OK, just one more — Only Rybakina (12) has won more WTA 1000 main-draw matches this year than the 10 victories belonging to Cirstea and Barbora Krejcikova.
Thursday’s order of play:
–Not before 3 p.m. ET:  Ekaterina Alexandrova vs.  Petra Kvitova (singles quarterfinal)
–Not before 8:30 p.m. ET:  Elena Rybakina vs.  Jessica Pegula (singles semifinal)
While we wait to see who Cirstea plays Friday, here’s a breakdown of the other semifinal matchup, which will be Thursday night.
No.3 Jessica Pegula vs. No.10 Elena Rybakina
Technique and strategy are always critical, but in the most important matches down the stretch, fitness and stamina — and perseverance — come hugely into play. Here is another terrific example:
Rybakina, who plays her 11th match in 21 days, is trying to become only the fifth woman to win in Indian Wells and Miami back to back. Pegula waited through a nearly four-hour rain delay Tuesday night before saving two match points and winning a third-set tiebreak in her quarterfinal match, which ended past 1 a.m.

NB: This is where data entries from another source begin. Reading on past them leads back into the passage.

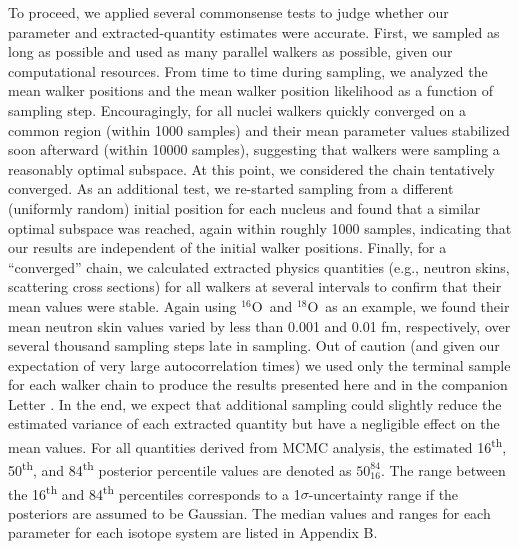\documentclass[twocolumn,secnumarabic,amssymb, nobibnotes, aps, prl,
superscriptaddress, nobalancelastpage, floatfix]{revtex4}
\newcommand{\oSix}{\ensuremath{^{16}}O}
\newcommand{\oEight}{\ensuremath{^{18}}O}
\begin{document}
To proceed, we applied several commonsense tests to
judge whether our parameter and extracted-quantity estimates were accurate.
First, we sampled as long as possible and used as many parallel walkers as
possible, given our computational resources. From time to time during sampling,
we analyzed the mean walker positions and the mean walker position likelihood
as a function of sampling step. Encouragingly, for all nuclei walkers quickly
converged on a common region (within 1000 samples) and their mean parameter
values stabilized soon afterward (within 10000 samples), suggesting that walkers
were sampling a reasonably optimal subspace. At this point, we considered the chain
tentatively converged. As an additional test, we re-started sampling from a different
(uniformly random) initial position for each nucleus and found that a similar
optimal subspace was reached, again within roughly 1000 samples, indicating that
our results are independent of the initial walker positions. Finally, for a
``converged'' chain, we calculated extracted physics quantities (e.g., neutron
skins, scattering cross sections) for all walkers at several intervals
to confirm that their mean values were stable. Again using \oSix\ and \oEight\ as
an example, we found their mean neutron skin values varied by less
than 0.001 and 0.01 fm, respectively, over several thousand sampling steps late
in sampling. Out of caution (and given our expectation of very large autocorrelation times)
we used only the terminal sample for each walker chain to produce
the results presented here and in the companion Letter \cite{Pruitt2020PRL}.
In the end, we expect that additional sampling could slightly
reduce the estimated variance of each extracted quantity but have a negligible
effect on the mean values. For all quantities derived from MCMC analysis, the estimated
16\textsuperscript{th}, 50\textsuperscript{th}, and 84\textsuperscript{th} posterior percentile
values are denoted as $50^{84}_{16}$. The range between the 16\textsuperscript{th} and
84\textsuperscript{th} percentiles corresponds to a 1$\sigma$-uncertainty range if the posteriors
are assumed to be Gaussian. The median values and ranges for each parameter for each isotope
system are listed in Appendix B.
\end{document}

This her eighth match in 20 days.
💭 “I would definitely like to go further in a Slam or just start winning more tournaments.” 🏆
🇺🇸 @JLPegula understands that if she is going to challenge for top titles on a consistent basis, she needs to make some adjustments 👇
— wta (@WTA) March 29, 2023
“I haven’t been that physically tired in just a really long time,” Pegula said after getting past Anastasia Potapova. “Just the humidity was taking so much out of me. It was just really tough, it was just pure will.”
This one will require more of the same. Rybakina (20-4) is looking for her 13th consecutive match-win. She’s the first player to reach her first two WTA 1000 semifinals in back-to-back tournaments since Sofia Kenin (Toronto and Cincinnati 2019). Pegula is 19-5 and looking to reach her second WTA Tour final of the season after Doha.
Pegula has a 2-0 head-to-head edge over the 2022 Wimbledon champion, but the most recent match was as close as can be. In her first match toward winning the Guadalajara WTA 1000 last fall, Pegula faced three match points before closing out Rybakina in a tiebreak.
“It was tough matches,” Rybakina said of those encounters after defeating Martina Trevisan in straight sets. “She’s really good player, very consistent. I will try just to do my best to try to be fresh somehow for that match.”
As always, the 23-year-old who represents Kazakhstan will rely on her serve. Rybakina had 10 aces against Trevisan, and her 201 aces lead all Hologic WTA Tour players.
“I don’t mind playing her, at least in the past,” said Pegula, who was forced to save two match points in the last round against Potapova. “Obviously she’s picked up her level since then, so it’ll be a tough test, especially after this match, just physically see how I feel. Hopefully I can recover in time.”